TASK GOAL: When you find the line with "HVYCRASH & (t)" among the records below, reproduce it and each line after it exactly, ending with the line with "HYDCAR6 & (f)".

Start of Block

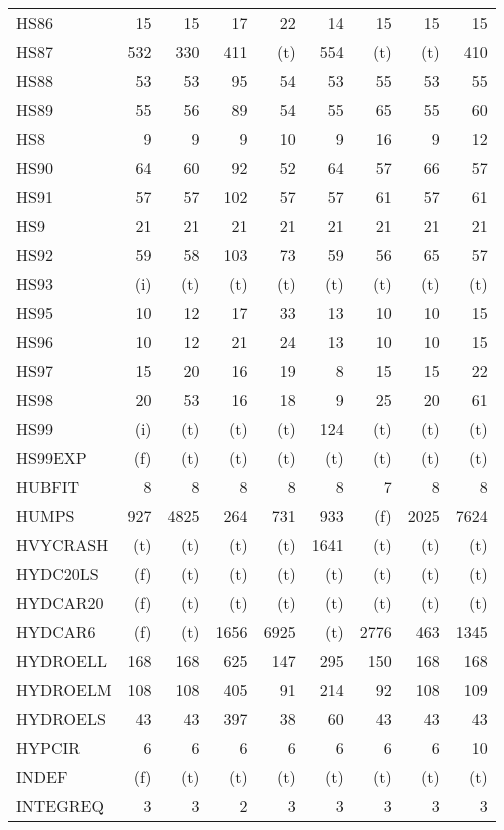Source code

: \documentclass[11pt,twoside]{article}
\begin{document}
{\begin{longtable}[c]{|l|r|r|r|r|r|r|r|r|}
 HS86 & 15 & 15 & 17 & 22 & 14 & 15 & 15 & 15 \\
 HS87 & 532 & 330 & 411 & (t) & 554 & (t) & (t) & 410 \\
 HS88 & 53 & 53 & 95 & 54 & 53 & 55 & 53 & 55 \\
 HS89 & 55 & 56 & 89 & 54 & 55 & 65 & 55 & 60 \\
 HS8 & 9 & 9 & 9 & 10 & 9 & 16 & 9 & 12 \\
 HS90 & 64 & 60 & 92 & 52 & 64 & 57 & 66 & 57 \\
 HS91 & 57 & 57 & 102 & 57 & 57 & 61 & 57 & 61 \\
 HS9 & 21 & 21 & 21 & 21 & 21 & 21 & 21 & 21 \\
 HS92 & 59 & 58 & 103 & 73 & 59 & 56 & 65 & 57 \\
 HS93 & (i) & (t) & (t) & (t) & (t) & (t) & (t) & (t) \\
 HS95 & 10 & 12 & 17 & 33 & 13 & 10 & 10 & 15 \\
 HS96 & 10 & 12 & 21 & 24 & 13 & 10 & 10 & 15 \\
 HS97 & 15 & 20 & 16 & 19 & 8 & 15 & 15 & 22 \\
 HS98 & 20 & 53 & 16 & 18 & 9 & 25 & 20 & 61 \\
 HS99 & (i) & (t) & (t) & (t) & 124 & (t) & (t) & (t) \\
 HS99EXP & (f) & (t) & (t) & (t) & (t) & (t) & (t) & (t) \\
 HUBFIT & 8 & 8 & 8 & 8 & 8 & 7 & 8 & 8 \\
 HUMPS & 927 & 4825 & 264 & 731 & 933 & (f) & 2025 & 7624 \\
 HVYCRASH & (t) & (t) & (t) & (t) & 1641 & (t) & (t) & (t) \\
 HYDC20LS & (f) & (t) & (t) & (t) & (t) & (t) & (t) & (t) \\
 HYDCAR20 & (f) & (t) & (t) & (t) & (t) & (t) & (t) & (t) \\
 HYDCAR6 & (f) & (t) & 1656 & 6925 & (t) & 2776 & 463 & 1345 \\
 HYDROELL & 168 & 168 & 625 & 147 & 295 & 150 & 168 & 168 \\
 HYDROELM & 108 & 108 & 405 & 91 & 214 & 92 & 108 & 109 \\
 HYDROELS & 43 & 43 & 397 & 38 & 60 & 43 & 43 & 43 \\
 HYPCIR & 6 & 6 & 6 & 6 & 6 & 6 & 6 & 10 \\
 INDEF & (f) & (t) & (t) & (t) & (t) & (t) & (t) & (t) \\
 INTEGREQ & 3 & 3 & 2 & 3 & 3 & 3 & 3 & 3 \\

\end{longtable}}
\end{document}
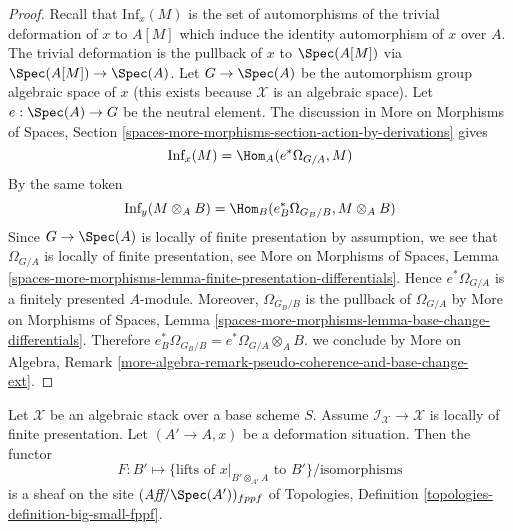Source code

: \begin{proof}
Recall that $\text{Inf}_x(M)$ is the set of automorphisms of the
trivial deformation of $x$ to $A[M]$ which induce the identity
automorphism of $x$ over $A$. The trivial deformation is
the pullback of $x$ to $\Spec(A[M])$ via $\Spec(A[M]) \to \Spec(A)$.
Let $G \to \Spec(A)$ be the automorphism group algebraic space of $x$
(this exists because $\mathcal{X}$ is an algebraic space).
Let $e : \Spec(A) \to G$ be the neutral element.
The discussion in More on Morphisms of Spaces, Section
\ref{spaces-more-morphisms-section-action-by-derivations}
gives
$$
\text{Inf}_x(M) = \Hom_A(e^*\Omega_{G/A}, M)
$$
By the same token
$$
\text{Inf}_y(M \otimes_A B) = \Hom_B(e_B^*\Omega_{G_B/B}, M \otimes_A B)
$$
Since $G \to \Spec(A)$ is locally of finite presentation by
assumption, we see that $\Omega_{G/A}$ is locally of finite
presentation, see
More on Morphisms of Spaces, Lemma
\ref{spaces-more-morphisms-lemma-finite-presentation-differentials}.
Hence $e^*\Omega_{G/A}$ is a finitely presented $A$-module.
Moreover, $\Omega_{G_B/B}$ is the pullback of $\Omega_{G/A}$ by
More on Morphisms of Spaces, Lemma
\ref{spaces-more-morphisms-lemma-base-change-differentials}.
Therefore $e_B^*\Omega_{G_B/B} = e^*\Omega_{G/A} \otimes_A B$.
we conclude by More on Algebra, Remark
\ref{more-algebra-remark-pseudo-coherence-and-base-change-ext}.
\end{proof}

\begin{lemma}
\label{lemma-sheaf-of-infinitesimal-lifts}
Let $\mathcal{X}$ be an algebraic stack over a base scheme $S$.
Assume $\mathcal{I}_\mathcal{X} \to \mathcal{X}$ is locally
of finite presentation. Let $(A' \to A, x)$ be a deformation situation.
Then the functor
$$
F : B' \longmapsto
\{\text{lifts of }x|_{B' \otimes_{A'} A}\text{ to } B'\}/\text{isomorphisms}
$$
is a sheaf on the site $(\textit{Aff}/\Spec(A'))_{fppf}$ of
Topologies, Definition \ref{topologies-definition-big-small-fppf}.
\end{lemma}


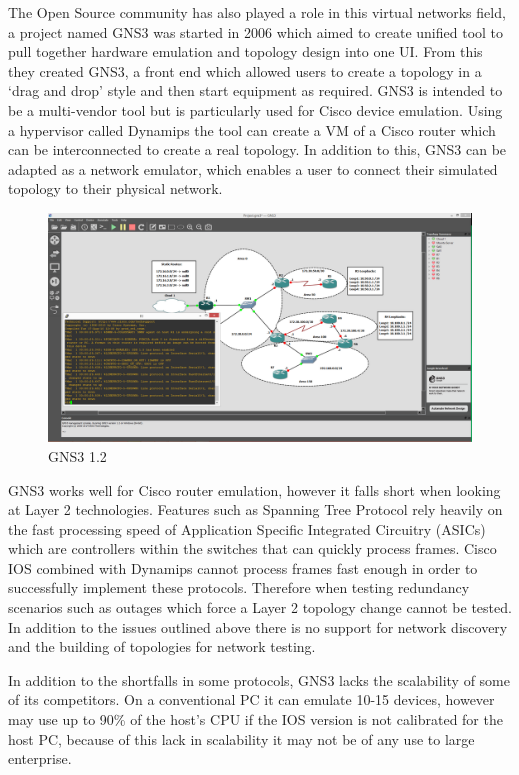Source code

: \documentclass[11pt]{report}
\begin{document}
The Open Source community has also played a role in this virtual networks field, a project named GNS3 \citep{GNS31.2} was started in 2006 which aimed to create  unified tool to pull together hardware emulation and topology design into one UI. From this they created GNS3, a front end which allowed users to create a topology in a ‘drag and drop’ style and then start equipment as required. GNS3 is intended to be a multi-vendor tool but is particularly used for Cisco device emulation. Using a hypervisor called Dynamips the tool can create a VM of a Cisco router which can be interconnected to create a real topology. In addition to this, GNS3 can be adapted as a network emulator, which enables a user to connect their simulated topology to their physical network.

\begin{figure}[h!]
	\caption{GNS3 1.2}
	\centering
	\includegraphics[width=1\textwidth]{GNS3.png}
\end{figure}

GNS3 works well for Cisco router emulation, however it falls short when looking at Layer 2 technologies. Features such as Spanning Tree Protocol rely heavily on the fast processing speed of Application Specific Integrated Circuitry (ASICs) which are controllers within the switches that can quickly process frames. Cisco IOS combined with Dynamips cannot process frames fast enough in order to successfully implement these protocols. Therefore when testing redundancy scenarios such as outages which force a Layer 2 topology change cannot be tested. In addition to the issues outlined above there is no support for network discovery and the building of topologies for network testing.

In addition to the shortfalls in some protocols, GNS3 lacks the scalability of some of its competitors. On a conventional PC it can emulate 10-15 devices, however may use up to 90\% of the host's CPU if the IOS version is not calibrated for the host PC, because of this lack in scalability it may not be of any use to large enterprise.
\end{document}
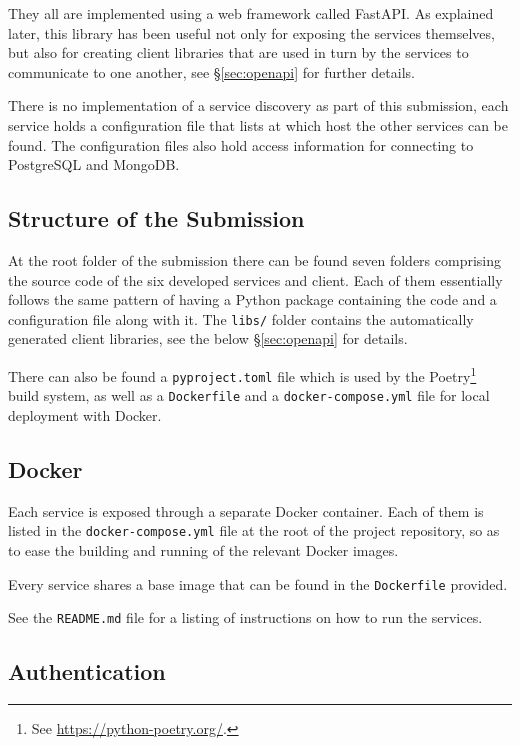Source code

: \documentclass[a4paper]{ifacconf}
\begin{document}
    They all are implemented using a web framework called FastAPI.
    As explained later, this library has been useful not only for exposing the services themselves, but also for creating client libraries that are used in turn by the services to communicate to one another, see \S\ref{sec:openapi} for further details.
    
    There is no implementation of a service discovery as part of this submission, each service holds a configuration file that lists at which host the other services can be found.
    The configuration files also hold access information for connecting to PostgreSQL and MongoDB.
    
    \subsection{Structure of the Submission}
    
    At the root folder of the submission there can be found seven folders comprising the source code of the six developed services and client.
    Each of them essentially follows the same pattern of having a Python package containing the code and a configuration file along with it.
    The \texttt{libs/} folder contains the automatically generated client libraries, see the below \S\ref{sec:openapi} for details.
    
    There can also be found a \texttt{pyproject.toml} file which is used by the Poetry\footnote{
        See \url{https://python-poetry.org/}.
    } build system, as well as a \texttt{Dockerfile} and a \texttt{docker-compose.yml} file for local deployment with Docker.
    
    \subsection{Docker}\label{sec:docker}
    
    Each service is exposed through a separate Docker container.
    Each of them is listed in the \texttt{docker-compose.yml} file at the root of the project repository, so as to ease the building and running of the relevant Docker images.
    
    Every service shares a base image that can be found in the \texttt{Dockerfile} provided.
    
    See the \texttt{README.md} file for a listing of instructions on how to run the services.
    
    \subsection{Authentication}
    
\end{document}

End of Block

RESULT OF THE EXERCISE:
 HVYCRASH & (t) & (t) & (t) & (t) & 1641 & (t) & (t) & (t) \\
 HYDC20LS & (f) & (t) & (t) & (t) & (t) & (t) & (t) & (t) \\
 HYDCAR20 & (f) & (t) & (t) & (t) & (t) & (t) & (t) & (t) \\
 HYDCAR6 & (f) & (t) & 1656 & 6925 & (t) & 2776 & 463 & 1345 \\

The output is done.